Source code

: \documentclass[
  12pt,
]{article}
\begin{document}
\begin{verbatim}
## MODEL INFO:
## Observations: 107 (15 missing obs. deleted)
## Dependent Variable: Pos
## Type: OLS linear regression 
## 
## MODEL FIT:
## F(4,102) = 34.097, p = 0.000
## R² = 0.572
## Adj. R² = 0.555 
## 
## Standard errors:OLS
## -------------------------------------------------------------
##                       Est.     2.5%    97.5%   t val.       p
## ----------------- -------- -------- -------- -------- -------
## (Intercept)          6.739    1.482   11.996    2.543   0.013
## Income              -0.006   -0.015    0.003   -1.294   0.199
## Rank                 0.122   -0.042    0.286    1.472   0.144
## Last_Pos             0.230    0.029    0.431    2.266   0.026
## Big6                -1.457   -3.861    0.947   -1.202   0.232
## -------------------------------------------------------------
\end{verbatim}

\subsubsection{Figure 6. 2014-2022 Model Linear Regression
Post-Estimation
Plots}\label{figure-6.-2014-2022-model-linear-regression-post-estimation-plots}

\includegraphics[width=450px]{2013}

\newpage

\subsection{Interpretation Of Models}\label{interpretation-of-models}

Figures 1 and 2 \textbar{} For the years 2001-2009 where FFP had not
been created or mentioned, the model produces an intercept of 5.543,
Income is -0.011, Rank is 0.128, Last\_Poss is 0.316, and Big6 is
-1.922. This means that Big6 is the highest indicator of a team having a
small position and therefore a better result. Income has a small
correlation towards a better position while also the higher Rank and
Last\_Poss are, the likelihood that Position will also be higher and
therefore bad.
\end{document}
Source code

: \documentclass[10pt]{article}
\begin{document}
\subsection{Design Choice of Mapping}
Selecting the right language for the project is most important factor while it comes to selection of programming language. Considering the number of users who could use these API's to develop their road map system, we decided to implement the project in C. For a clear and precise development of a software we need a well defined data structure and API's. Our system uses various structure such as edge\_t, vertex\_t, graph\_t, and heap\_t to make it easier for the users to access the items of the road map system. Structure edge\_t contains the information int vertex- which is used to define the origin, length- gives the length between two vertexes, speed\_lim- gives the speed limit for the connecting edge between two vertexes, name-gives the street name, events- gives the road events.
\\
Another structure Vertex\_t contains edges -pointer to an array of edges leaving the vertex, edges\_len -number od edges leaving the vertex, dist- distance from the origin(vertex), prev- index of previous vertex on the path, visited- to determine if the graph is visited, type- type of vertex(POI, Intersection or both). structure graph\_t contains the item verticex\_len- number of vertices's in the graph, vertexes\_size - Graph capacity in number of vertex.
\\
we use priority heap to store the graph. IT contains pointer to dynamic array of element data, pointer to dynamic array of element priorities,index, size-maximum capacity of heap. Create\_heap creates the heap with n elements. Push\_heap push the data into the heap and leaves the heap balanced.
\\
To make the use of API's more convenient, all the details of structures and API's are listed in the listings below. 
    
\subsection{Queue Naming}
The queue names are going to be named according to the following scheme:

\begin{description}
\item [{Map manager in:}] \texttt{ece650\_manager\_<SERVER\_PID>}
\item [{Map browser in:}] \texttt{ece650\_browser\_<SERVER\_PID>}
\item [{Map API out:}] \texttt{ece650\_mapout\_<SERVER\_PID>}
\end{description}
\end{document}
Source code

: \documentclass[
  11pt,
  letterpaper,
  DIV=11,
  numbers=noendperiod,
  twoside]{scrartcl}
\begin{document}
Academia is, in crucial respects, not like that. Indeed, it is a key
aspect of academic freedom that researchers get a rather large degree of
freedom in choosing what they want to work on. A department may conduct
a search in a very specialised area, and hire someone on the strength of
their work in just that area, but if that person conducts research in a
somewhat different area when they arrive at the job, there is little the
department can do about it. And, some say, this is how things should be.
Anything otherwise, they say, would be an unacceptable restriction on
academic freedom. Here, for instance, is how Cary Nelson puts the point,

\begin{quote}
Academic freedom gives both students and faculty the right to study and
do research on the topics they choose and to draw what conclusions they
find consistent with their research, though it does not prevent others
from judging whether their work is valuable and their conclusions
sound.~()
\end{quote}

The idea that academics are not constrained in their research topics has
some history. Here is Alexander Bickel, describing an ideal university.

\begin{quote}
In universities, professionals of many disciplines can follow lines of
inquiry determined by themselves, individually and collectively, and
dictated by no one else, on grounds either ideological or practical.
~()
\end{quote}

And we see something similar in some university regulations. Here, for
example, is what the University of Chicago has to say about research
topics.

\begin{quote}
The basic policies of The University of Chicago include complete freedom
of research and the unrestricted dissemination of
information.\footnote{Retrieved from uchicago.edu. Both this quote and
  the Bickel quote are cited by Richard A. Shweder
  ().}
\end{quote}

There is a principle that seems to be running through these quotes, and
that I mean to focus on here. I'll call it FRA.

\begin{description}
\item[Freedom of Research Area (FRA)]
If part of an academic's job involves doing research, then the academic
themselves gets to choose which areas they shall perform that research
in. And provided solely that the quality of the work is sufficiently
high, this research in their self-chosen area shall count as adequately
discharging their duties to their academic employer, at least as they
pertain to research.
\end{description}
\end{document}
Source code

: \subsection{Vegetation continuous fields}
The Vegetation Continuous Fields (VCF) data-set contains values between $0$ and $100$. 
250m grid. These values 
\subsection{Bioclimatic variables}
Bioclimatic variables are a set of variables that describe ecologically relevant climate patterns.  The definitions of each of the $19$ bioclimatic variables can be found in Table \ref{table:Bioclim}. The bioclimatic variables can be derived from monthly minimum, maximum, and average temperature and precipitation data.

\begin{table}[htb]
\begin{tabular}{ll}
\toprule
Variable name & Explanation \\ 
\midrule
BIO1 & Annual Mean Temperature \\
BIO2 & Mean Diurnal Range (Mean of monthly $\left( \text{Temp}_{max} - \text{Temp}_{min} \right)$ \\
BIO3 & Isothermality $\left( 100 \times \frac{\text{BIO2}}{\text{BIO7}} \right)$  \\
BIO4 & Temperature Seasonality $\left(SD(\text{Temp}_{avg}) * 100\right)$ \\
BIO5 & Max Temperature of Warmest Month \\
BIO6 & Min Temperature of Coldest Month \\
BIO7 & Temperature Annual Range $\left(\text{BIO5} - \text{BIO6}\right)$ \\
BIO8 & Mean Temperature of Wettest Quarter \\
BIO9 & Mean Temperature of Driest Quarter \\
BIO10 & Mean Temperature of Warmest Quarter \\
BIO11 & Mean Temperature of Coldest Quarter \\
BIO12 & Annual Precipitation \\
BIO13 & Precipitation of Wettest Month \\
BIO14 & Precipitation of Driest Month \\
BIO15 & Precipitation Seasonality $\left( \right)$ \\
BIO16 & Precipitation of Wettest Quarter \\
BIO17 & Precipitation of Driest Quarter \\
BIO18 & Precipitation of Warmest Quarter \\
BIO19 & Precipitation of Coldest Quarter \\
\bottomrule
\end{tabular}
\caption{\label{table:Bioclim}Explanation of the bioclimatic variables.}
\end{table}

* **Exercise brief**
In the records above, each line with the string "themselves" should be copied.

* **Exercise answer**
inquiry determined by themselves, individually and collectively, and
themselves gets to choose which areas they shall perform that research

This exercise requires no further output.